- The White House has started to provide details about President Obama’s precision medicine initiative, which hopes to harness the power of big data and large-scale genomics to develop personalized treatments for a variety of diseases. Announced during this year’s State of the Union address and clarified this week, the initiative will loop in several of the biggest bodies in healthcare technology research if the $215 million funding request is approved in next year’s budget.
“I want the country that eliminated polio and mapped the human genome to lead a new era of medicine – one that delivers the right treatment at the right time. In some patients with cystic fibrosis, this approach has reversed a disease once thought unstoppable,” President Obama said. “Tonight, I’m launching a new Precision Medicine Initiative to bring us closer to curing diseases like cancer and diabetes – and to give all of us access to the personalized information we need to keep ourselves and our families healthier.”

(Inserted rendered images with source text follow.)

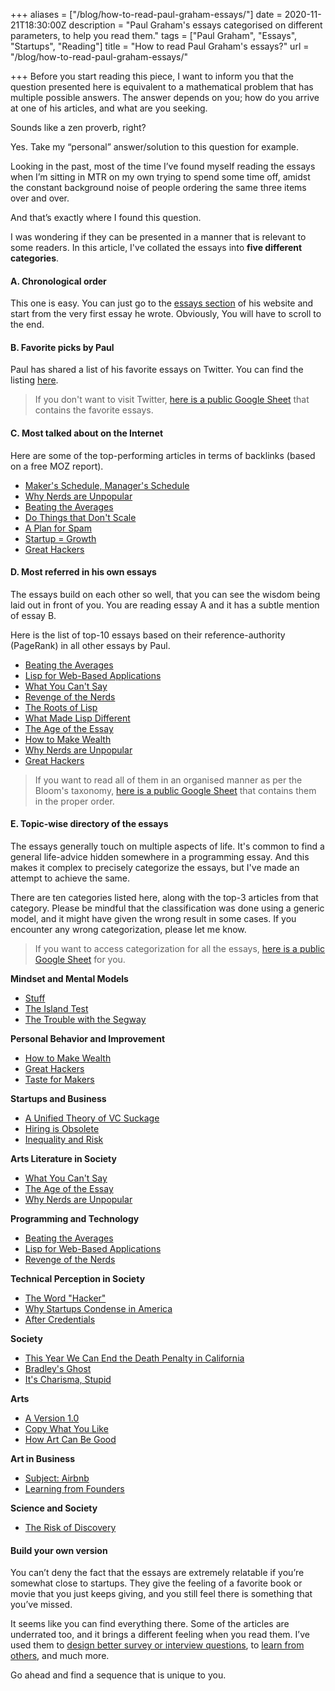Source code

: +++
aliases = ["/blog/how-to-read-paul-graham-essays/"]
date = 2020-11-21T18:30:00Z
description = "Paul Graham's essays categorised on different parameters, to help you read them."
tags = ["Paul Graham", "Essays", "Startups", "Reading"]
title = "How to read Paul Graham's essays?"
url = "/blog/how-to-read-paul-graham-essays/"

+++
Before you start reading this piece, I want to inform you that the question presented here is equivalent to a mathematical problem that has multiple possible answers. The answer depends on you; how do you arrive at one of his articles, and what are you seeking.

Sounds like a zen proverb, right?

Yes. Take my “personal” answer/solution to this question for example.

Looking in the past, most of the time I’ve found myself reading the essays when I’m sitting in MTR on my own trying to spend some time off, amidst the constant background noise of people ordering the same three items over and over.

And that’s exactly where I found this question.

I was wondering if they can be presented in a manner that is relevant to some readers. In this article, I've collated the essays into **five different categories**.

#### A. Chronological order

This one is easy. You can just go to the [essays section](http://www.paulgraham.com/articles.html) of his website and start from the very first essay he wrote. Obviously, You will have to scroll to the end.

#### B. Favorite picks by Paul

Paul has shared a list of his favorite essays on Twitter. You can find the listing [here](https://twitter.com/paulg/status/1207995301535080449?lang=en).

> If you don't want to visit Twitter, [here is a public Google Sheet](https://docs.google.com/spreadsheets/d/1OjlaRr-mjVycnY9ArG7v5cLjmJIfnTxOlF0O5U8cLZs/edit#gid=1578787862&range=A1:B1) that contains the favorite essays.

#### C. Most talked about on the Internet

Here are some of the top-performing articles in terms of backlinks (based on a free MOZ report).

* [Maker's Schedule, Manager's Schedule](https://www.paulgraham.com/makersschedule.html)
* [Why Nerds are Unpopular](https://www.paulgraham.com/nerds.html)
* [Beating the Averages](https://www.paulgraham.com/avg.html)
* [Do Things that Don't Scale](https://www.paulgraham.com/ds.html)
* [A Plan for Spam](https://www.paulgraham.com/spam.html)
* [Startup = Growth](https://www.paulgraham.com/growth.html)
* [Great Hackers](https://www.paulgraham.com/gh.html)

#### D. Most referred in his own essays

The essays build on each other so well, that you can see the wisdom being laid out in front of you. You are reading essay A and it has a subtle mention of essay B.

Here is the list of top-10 essays based on their reference-authority (PageRank) in all other essays by Paul.

* [Beating the Averages](http://www.paulgraham.com/avg.html)
* [Lisp for Web-Based Applications](http://www.paulgraham.com/lwba.html)
* [What You Can't Say](http://www.paulgraham.com/say.html)
* [Revenge of the Nerds](http://www.paulgraham.com/icad.html)
* [The Roots of Lisp](http://www.paulgraham.com/rootsoflisp.html)
* [What Made Lisp Different](http://www.paulgraham.com/diff.html)
* [The Age of the Essay](http://www.paulgraham.com/essay.html)
* [How to Make Wealth](http://www.paulgraham.com/wealth.html)
* [Why Nerds are Unpopular](http://www.paulgraham.com/nerds.html)
* [Great Hackers](http://www.paulgraham.com/gh.html)

> If you want to read all of them in an organised manner as per the Bloom's taxonomy, [here is a public Google Sheet](https://docs.google.com/spreadsheets/d/1OjlaRr-mjVycnY9ArG7v5cLjmJIfnTxOlF0O5U8cLZs/edit#gid=0&range=A1:B1) that contains them in the proper order.

#### E. Topic-wise directory of the essays

The essays generally touch on multiple aspects of life. It's common to find a general life-advice hidden somewhere in a programming essay. And this makes it complex to precisely categorize the essays, but I've made an attempt to achieve the same.

There are ten categories listed here, along with the top-3 articles from that category. Please be mindful that the classification was done using a generic model, and it might have given the wrong result in some cases. If you encounter any wrong categorization, please let me know.

> If you want to access categorization for all the essays, [here is a public Google Sheet](https://docs.google.com/spreadsheets/d/1OjlaRr-mjVycnY9ArG7v5cLjmJIfnTxOlF0O5U8cLZs/edit#gid=905287736&range=A1:C1) for you.

**Mindset and Mental Models**

* [Stuff](http://www.paulgraham.com/stuff.html)
* [The Island Test](http://www.paulgraham.com/island.html)
* [The Trouble with the Segway](http://www.paulgraham.com/segway.html)

**Personal Behavior and Improvement**

* [How to Make Wealth](http://www.paulgraham.com/wealth.html)
* [Great Hackers](http://www.paulgraham.com/gh.html)
* [Taste for Makers](http://www.paulgraham.com/taste.html)

**Startups and Business**

* [A Unified Theory of VC Suckage](http://www.paulgraham.com/venturecapital.html)
* [Hiring is Obsolete](http://www.paulgraham.com/hiring.html)
* [Inequality and Risk](http://www.paulgraham.com/inequality.html)

**Arts Literature in Society**

* [What You Can't Say](http://www.paulgraham.com/say.html)
* [The Age of the Essay](http://www.paulgraham.com/essay.html)
* [Why Nerds are Unpopular](http://www.paulgraham.com/nerds.html)

**Programming and Technology**

* [Beating the Averages](http://www.paulgraham.com/avg.html)
* [Lisp for Web-Based Applications](http://www.paulgraham.com/lwba.html)
* [Revenge of the Nerds](http://www.paulgraham.com/icad.html)

**Technical Perception in Society**

* [The Word "Hacker"](http://www.paulgraham.com/gba.html)
* [Why Startups Condense in America](http://www.paulgraham.com/america.html)
* [After Credentials](http://www.paulgraham.com/credentials.html)

**Society**

* [This Year We Can End the Death Penalty in California](http://www.paulgraham.com/prop62.html)
* [Bradley's Ghost](http://www.paulgraham.com/polls.html)
* [It's Charisma, Stupid](http://www.paulgraham.com/charisma.html)

**Arts**

* [A Version 1.0](http://www.paulgraham.com/laundry.html)
* [Copy What You Like](http://www.paulgraham.com/copy.html)
* [How Art Can Be Good](http://www.paulgraham.com/goodart.html)

**Art in Business**

* [Subject: Airbnb](http://www.paulgraham.com/airbnb.html)
* [Learning from Founders](http://www.paulgraham.com/foundersatwork.html)

**Science and Society**

* [The Risk of Discovery](http://www.paulgraham.com/disc.html)

#### Build your own version

You can’t deny the fact that the essays are extremely relatable if you’re somewhat close to startups. They give the feeling of a favorite book or movie that you just keeps giving, and you still feel there is something that you’ve missed.

It seems like you can find everything there. Some of the articles are underrated too, and it brings a different feeling when you read them. I’ve used them to [design better survey or interview questions](http://www.paulgraham.com/bias.html), to [learn from others](http://www.paulgraham.com/copy.html), and much more.

Go ahead and find a sequence that is unique to you.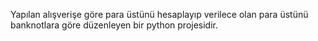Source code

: Yapılan alışverişe göre para üstünü hesaplayıp verilece olan para üstünü banknotlara göre düzenleyen bir python projesidir.
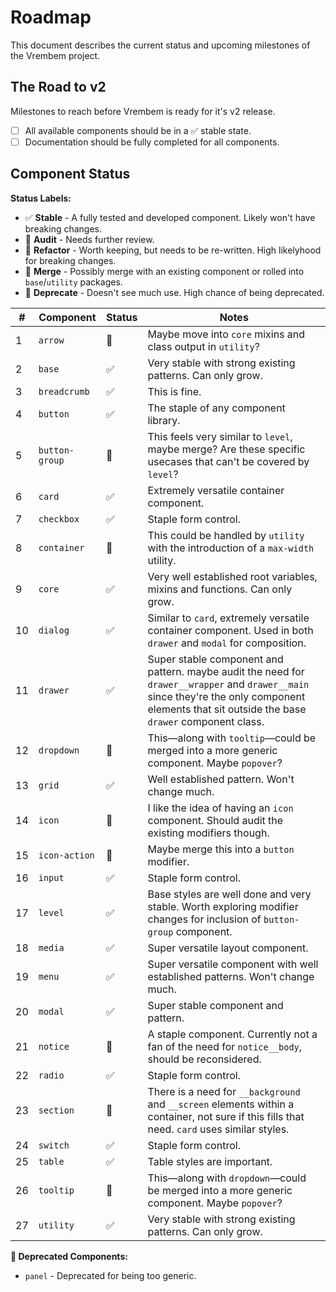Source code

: # Roadmap

This document describes the current status and upcoming milestones of the Vrembem project.

## The Road to v2

Milestones to reach before Vrembem is ready for it's v2 release.

- [ ] All available components should be in a ✅ stable state.
- [ ] Documentation should be fully completed for all components.

## Component Status

__Status Labels:__

- ✅ __Stable__ - A fully tested and developed component. Likely won't have breaking changes.
- 🤔 __Audit__ - Needs further review.
- 📐 __Refactor__ - Worth keeping, but needs to be re-written. High likelyhood for breaking changes.
- 🔗 __Merge__ - Possibly merge with an existing component or rolled into `base`/`utility` packages.
- 🚫 __Deprecate__ - Doesn't see much use. High chance of being deprecated.

| #   | Component      | Status | Notes                                                                                                                                                                                           |
| --- | -------------- | ------ | ----------------------------------------------------------------------------------------------------------------------------------------------------------------------------------------------- |
| 1   | `arrow`        | 🔗      | Maybe move into `core` mixins and class output in `utility`?                                                                                                                                    |
| 2   | `base`         | ✅      | Very stable with strong existing patterns. Can only grow.                                                                                                                                       |
| 3   | `breadcrumb`   | ✅      | This is fine.                                                                                                                                                                                   |
| 4   | `button`       | ✅      | The staple of any component library.                                                                                                                                                            |
| 5   | `button-group` | 🤔      | This feels very similar to `level`, maybe merge? Are these specific usecases that can't be covered by `level`?                                                                                  |
| 6   | `card`         | ✅      | Extremely versatile container component.                                                                                                                                                        |
| 7   | `checkbox`     | ✅      | Staple form control.                                                                                                                                                                            |
| 8   | `container`    | 🔗      | This could be handled by `utility` with the introduction of a `max-width` utility.                                                                                                              |
| 9   | `core`         | ✅      | Very well established root variables, mixins and functions. Can only grow.                                                                                                                      |
| 10  | `dialog`       | ✅      | Similar to `card`, extremely versatile container component. Used in both `drawer` and `modal` for composition.                                                                                  |
| 11  | `drawer`       | ✅      | Super stable component and pattern. maybe audit the need for `drawer__wrapper` and `drawer__main` since they're the only component elements that sit outside the base `drawer` component class. |
| 12  | `dropdown`     | 🔗      | This—along with `tooltip`—could be merged into a more generic component. Maybe `popover`?                                                                                                       |
| 13  | `grid`         | ✅      | Well established pattern. Won't change much.                                                                                                                                                    |
| 14  | `icon`         | 🤔      | I like the idea of having an `icon` component. Should audit the existing modifiers though.                                                                                                      |
| 15  | `icon-action`  | 🔗      | Maybe merge this into a `button` modifier.                                                                                                                                                      |
| 16  | `input`        | ✅      | Staple form control.                                                                                                                                                                            |
| 17  | `level`        | ✅      | Base styles are well done and very stable. Worth exploring modifier changes for inclusion of `button-group` component.                                                                          |
| 18  | `media`        | ✅      | Super versatile layout component.                                                                                                                                                               |
| 19  | `menu`         | ✅      | Super versatile component with well established patterns. Won't change much.                                                                                                                    |
| 20  | `modal`        | ✅      | Super stable component and pattern.                                                                                                                                                             |
| 21  | `notice`       | 📐      | A staple component. Currently not a fan of the need for `notice__body`, should be reconsidered.                                                                                                 |
| 22  | `radio`        | ✅      | Staple form control.                                                                                                                                                                            |
| 23  | `section`      | 🤔      | There is a need for `__background` and `__screen` elements within a container, not sure if this fills that need. `card` uses similar styles.                                                    |
| 24  | `switch`       | ✅      | Staple form control.                                                                                                                                                                            |
| 25  | `table`        | ✅      | Table styles are important.                                                                                                                                                                     |
| 26  | `tooltip`      | 🔗      | This—along with `dropdown`—could be merged into a more generic component. Maybe `popover`?                                                                                                      |
| 27  | `utility`      | ✅      | Very stable with strong existing patterns. Can only grow.                                                                                                                                       |

__🚫 Deprecated Components:__

- `panel` - Deprecated for being too generic.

According to a White House fact sheet, the funding will be split between the National Institutes of Health, the Office of the National Coordinator, the National Cancer Institute, and the FDA, which will each devote their time to a different component of the project:
• The ONC will receive $5 million to continue its work developing secure data interoperability among the nation’s healthcare and research organizations
• The National Institutes of Health will be given $130 million, the largest piece of the pie, to establish a national databank of at least one million volunteers. Researchers will sequence each member’s DNA to provide a massive source of data for ongoing analytics
• The FDA will work with $10 million to develop quicker and easier ways to examine a patient’s DNA in order to provide rapid targeting for treatments. It will also examine current guidance and regulation that may need to be updated in order to facilitate these new goals
• The National Cancer Institute will receive $70 million to focus on the interplay of genetics and different cancers, basing novel treatments on an individual patient’s risks and reactions
“The potential for precision medicine to improve care and speed the development of new treatments has only just begun to be tapped,” the press release says. “Translating initial successes to a larger scale will require a coordinated and sustained national effort. Through collaborative public and private efforts, the Precision Medicine Initiative will leverage advances in genomics, emerging methods for managing and analyzing large data sets while protecting privacy, and health information technology to accelerate biomedical discoveries.”
The initiative hopes to leverage public and private resources as organizations partner to speed research and bring new pharmaceuticals or procedures to market. “The Administration will call on academic medical centers, researchers, foundations, privacy experts, medical ethicists, and medical product innovators to lay the foundation for this effort, including developing new approaches to patient participation and empowerment,” the fact sheet says.
“The Administration will carefully consider and develop an approach to precision medicine, including appropriate regulatory frameworks, that ensures consumers have access to their own health data – and to the applications and services that can safely and accurately analyze it – so that in addition to treating disease, we can empower individuals and families to invest in and manage their health.”